Michigan voters who with a single mark can vote Democratic or Republican for every partisan office on the ballot may no longer have the option in 2016. Republicans who control the Legislature want to make Michigan the latest state to eliminate straight-ticket, or straight-party, voting. It is still used in 10 states but has been abolished by nine others in the last 20 years, including nearby Wisconsin and Illinois. To its detractors, straight-party voting encourages ill-prepared voters to pick officeholders solely on party affiliation, not their qualifications, and is a relic of party machine politics. Proponents say it is a convenient, popular option whose removal would lengthen lines, particularly in urban polling precincts, in a state with the country’s sixth-longest average wait time. The GOP-controlled Senate this month approved legislation to end the straight-ticket option, and majority House Republicans may follow in December before adjourning for the year.

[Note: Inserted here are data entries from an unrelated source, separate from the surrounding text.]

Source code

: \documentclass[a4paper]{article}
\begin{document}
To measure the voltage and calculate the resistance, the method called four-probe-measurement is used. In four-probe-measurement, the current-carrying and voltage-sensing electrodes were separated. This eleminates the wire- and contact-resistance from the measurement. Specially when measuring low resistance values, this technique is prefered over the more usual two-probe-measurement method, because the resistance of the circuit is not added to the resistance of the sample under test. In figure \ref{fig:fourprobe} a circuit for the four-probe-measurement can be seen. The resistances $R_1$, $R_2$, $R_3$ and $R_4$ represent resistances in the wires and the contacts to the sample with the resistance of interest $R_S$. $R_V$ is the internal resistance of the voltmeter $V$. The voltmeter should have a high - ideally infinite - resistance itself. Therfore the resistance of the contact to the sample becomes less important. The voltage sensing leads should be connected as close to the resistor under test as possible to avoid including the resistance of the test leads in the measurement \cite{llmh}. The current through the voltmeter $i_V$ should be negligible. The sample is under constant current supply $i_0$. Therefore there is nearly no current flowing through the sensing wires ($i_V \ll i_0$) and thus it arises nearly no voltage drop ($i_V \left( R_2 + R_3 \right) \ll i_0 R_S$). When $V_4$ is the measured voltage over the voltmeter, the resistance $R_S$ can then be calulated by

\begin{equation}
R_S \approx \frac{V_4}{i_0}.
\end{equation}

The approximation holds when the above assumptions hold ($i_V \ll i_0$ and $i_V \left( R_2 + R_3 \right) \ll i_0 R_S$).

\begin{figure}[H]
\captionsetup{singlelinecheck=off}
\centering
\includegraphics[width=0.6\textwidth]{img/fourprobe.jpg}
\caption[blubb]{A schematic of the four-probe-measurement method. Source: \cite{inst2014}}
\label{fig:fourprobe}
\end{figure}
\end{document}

Nearly half of the voters in Michigan’s proverbial bellwether, suburban Detroit’s Oakland County, cast straight-party ballots in the 2014 general election. In Wayne County, home to Detroit, the straight-ticket mark was chosen on nearly 59 percent of ballots. Forty-two percent of voters in nearby Macomb County went with the straight-party choice.

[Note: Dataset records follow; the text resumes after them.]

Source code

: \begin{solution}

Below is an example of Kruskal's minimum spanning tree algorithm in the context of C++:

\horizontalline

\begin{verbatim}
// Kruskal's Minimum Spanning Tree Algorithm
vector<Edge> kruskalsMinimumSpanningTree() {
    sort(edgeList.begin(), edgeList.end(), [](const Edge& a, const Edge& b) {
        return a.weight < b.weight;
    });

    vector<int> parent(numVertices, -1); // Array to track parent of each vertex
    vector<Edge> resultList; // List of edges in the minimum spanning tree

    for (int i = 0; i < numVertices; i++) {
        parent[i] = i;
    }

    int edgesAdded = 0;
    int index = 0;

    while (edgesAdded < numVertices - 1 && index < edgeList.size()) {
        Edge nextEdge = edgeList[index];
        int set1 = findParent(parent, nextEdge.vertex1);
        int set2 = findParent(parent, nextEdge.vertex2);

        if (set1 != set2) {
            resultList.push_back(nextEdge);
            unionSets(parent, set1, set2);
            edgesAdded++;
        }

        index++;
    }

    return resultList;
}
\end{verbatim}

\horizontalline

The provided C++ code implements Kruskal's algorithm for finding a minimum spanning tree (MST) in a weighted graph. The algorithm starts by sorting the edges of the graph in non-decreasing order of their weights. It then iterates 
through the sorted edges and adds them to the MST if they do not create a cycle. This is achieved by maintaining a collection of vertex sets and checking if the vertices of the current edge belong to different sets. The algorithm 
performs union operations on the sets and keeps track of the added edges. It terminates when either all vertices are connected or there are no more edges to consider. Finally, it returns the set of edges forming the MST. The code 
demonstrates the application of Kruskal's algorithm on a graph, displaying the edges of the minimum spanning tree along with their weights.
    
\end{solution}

Democrats tend to be more likely to select the straight-ticket option than Republicans, though a party’s strength in a particular jurisdiction often is the x factor. Of the 300,000 straight-party votes cast in Wayne County, 75 percent were Democratic. In conservative Ottawa County west of Grand Rapids, nearly 79 percent of the 54,000 straight-ticket votes were Republican.
“It is time that Michigan’s election process became more about people, less about political parties, and even less about how long it takes to exercise one of our most fundamental rights,” said the bill sponsor, Sen. Marty Knollenberg, R-Troy.
Those opposed to the measure include Democrats, election clerks and groups such as theNAACP.
Oakland County Clerk and Register of Deeds Lisa Brown said it would either lead to longer lines for voters or higher costs for municipalities determined to prevent longer waits by buying more voting booths.